Without decoding and preprocessing, the system could not appropriately evaluate traffic for intrusions because protocol differences would make pattern matching impossible.

Network analysis policies govern these traffic-handling tasks: 

After traffic is filtered by Security Intelligence after encrypted traffic is decrypted by an optional SSL policy before traffic can be inspected by file or intrusion policies 

A network analysis policy governs packet processing in phases. First the system decodes packets through the first three TCP/IP layers, then continues with normalizing, preprocessing, and detecting protocol anomalies: 

The packet decoder converts packet headers and payloads into a format that can be easily used by the preprocessors and later, intrusion rules.

Each layer of the TCP/IP stack is decoded in turn, beginning with the data link layer and continuing through the network and transport layers.

The packet decoder also detects various anomalous behaviors in packet headers. In a 

Inline deployment, the inline normalization preprocessor reformatts (normalizes) the traffic to minimize the chances of an attacker evading detection.

It helps prepare packets for inspection by other preprocessors and intrusion rules to ensure that the packets processed by the system match those received from hosts on the network.

Access Control Rules: Intrusion Policy Selection

After the initial preprocessing, access control rules (if any) evaluate the traffic. In most cases, the first access control rule that a packet matches is the rule that handles that traffic. You can monitor, trust, block, or allow matching traffic.

Allowing traffic using access control rules allows the system to inspect  traffic detection data, malware, prohibited files, and intruders in that order.
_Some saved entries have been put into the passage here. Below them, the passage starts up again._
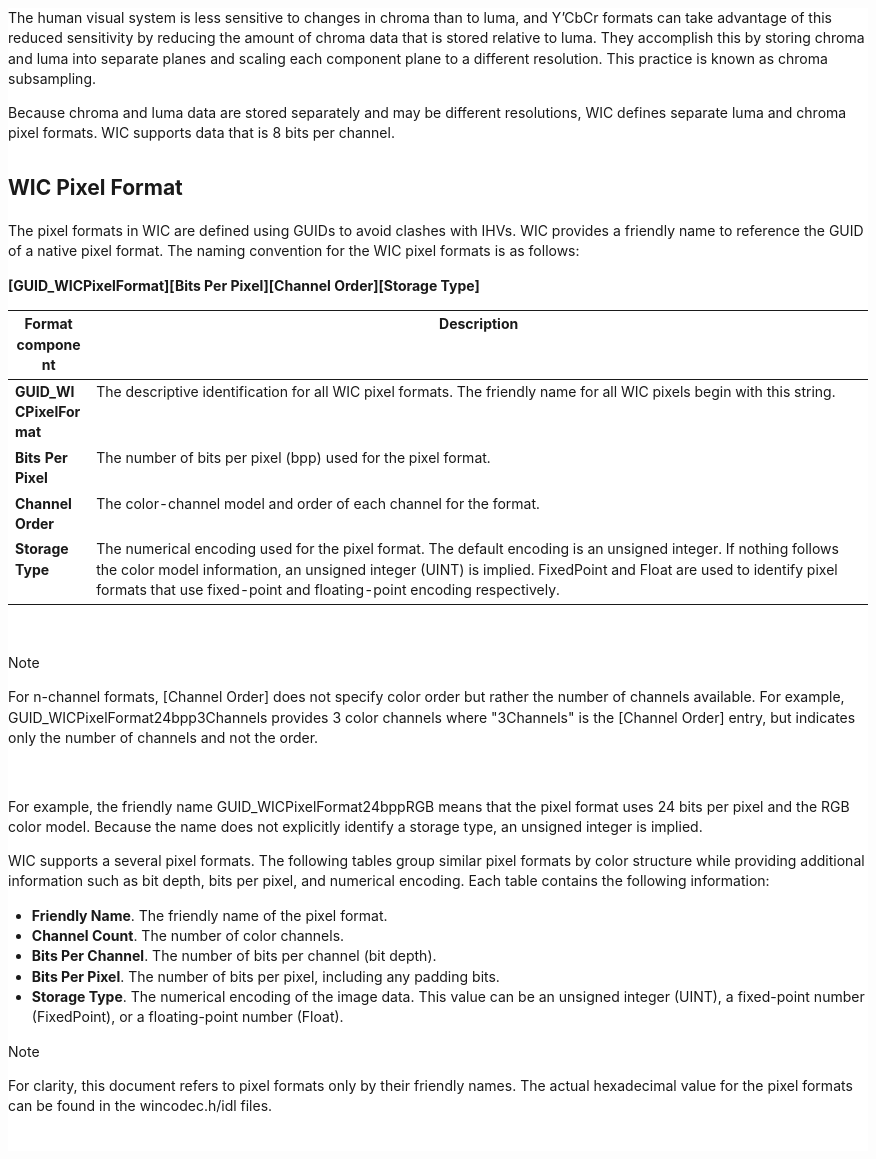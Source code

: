 The human visual system is less sensitive to changes in chroma than to luma, and Y’CbCr formats can take advantage of this reduced sensitivity by reducing the amount of chroma data that is stored relative to luma. They accomplish this by storing chroma and luma into separate planes and scaling each component plane to a different resolution. This practice is known as chroma subsampling.

Because chroma and luma data are stored separately and may be different resolutions, WIC defines separate luma and chroma pixel formats. WIC supports data that is 8 bits per channel.

## WIC Pixel Format

The pixel formats in WIC are defined using GUIDs to avoid clashes with IHVs. WIC provides a friendly name to reference the GUID of a native pixel format. The naming convention for the WIC pixel formats is as follows:

**\[GUID\_WICPixelFormat\]\[Bits Per Pixel\]\[Channel Order\]\[Storage Type\]**

| Format component         | Description                                                                                                                                                                                                                                                                                                  |
|--------------------------|--------------------------------------------------------------------------------------------------------------------------------------------------------------------------------------------------------------------------------------------------------------------------------------------------------------|
| **GUID\_WICPixelFormat** | The descriptive identification for all WIC pixel formats. The friendly name for all WIC pixels begin with this string.                                                                                                                                                                                       |
| **Bits Per Pixel**       | The number of bits per pixel (bpp) used for the pixel format.                                                                                                                                                                                                                                                |
| **Channel Order**        | The color-channel model and order of each channel for the format.                                                                                                                                                                                                                                            |
| **Storage Type**         | The numerical encoding used for the pixel format. The default encoding is an unsigned integer. If nothing follows the color model information, an unsigned integer (UINT) is implied. FixedPoint and Float are used to identify pixel formats that use fixed-point and floating-point encoding respectively. |



 

> [!Note]  
> For n-channel formats, \[Channel Order\] does not specify color order but rather the number of channels available. For example, GUID\_WICPixelFormat24bpp3Channels provides 3 color channels where "3Channels" is the \[Channel Order\] entry, but indicates only the number of channels and not the order.

 

For example, the friendly name GUID\_WICPixelFormat24bppRGB means that the pixel format uses 24 bits per pixel and the RGB color model. Because the name does not explicitly identify a storage type, an unsigned integer is implied.

WIC supports a several pixel formats. The following tables group similar pixel formats by color structure while providing additional information such as bit depth, bits per pixel, and numerical encoding. Each table contains the following information:

-   **Friendly Name**. The friendly name of the pixel format.
-   **Channel Count**. The number of color channels.
-   **Bits Per Channel**. The number of bits per channel (bit depth).
-   **Bits Per Pixel**. The number of bits per pixel, including any padding bits.
-   **Storage Type**. The numerical encoding of the image data. This value can be an unsigned integer (UINT), a fixed-point number (FixedPoint), or a floating-point number (Float).

> [!Note]  
> For clarity, this document refers to pixel formats only by their friendly names. The actual hexadecimal value for the pixel formats can be found in the wincodec.h/idl files.

 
Traffic that does not match the access control rule is handled by the default action of the access control policy. This action can also check for detected data and intruders.

Limitations of Custom Policies

Preprocessing and intrusion inspection are so closely related that you need to make sure that  network analysis and intrusion policies are configured to complement each other in processing and inspecting a single packet.

By default, the system uses  network analysis policies to preprocess all traffic processed by managed devices with a single access control policy.

The following figure shows how the newly created access control policy handles traffic first in an inline intrusion prevention deployment. The pretreatment and intrusion prevention phases are highlighted.

Conclusion

In conclusion, malware detection and analysis are constantly evolving, with new and clever techniques being employed by hackers to evade traditional anti-virus solutions. Fortunately, with the help of Cisco IDS, businesses can stay ahead of the curve and protect themselves from malware attacks.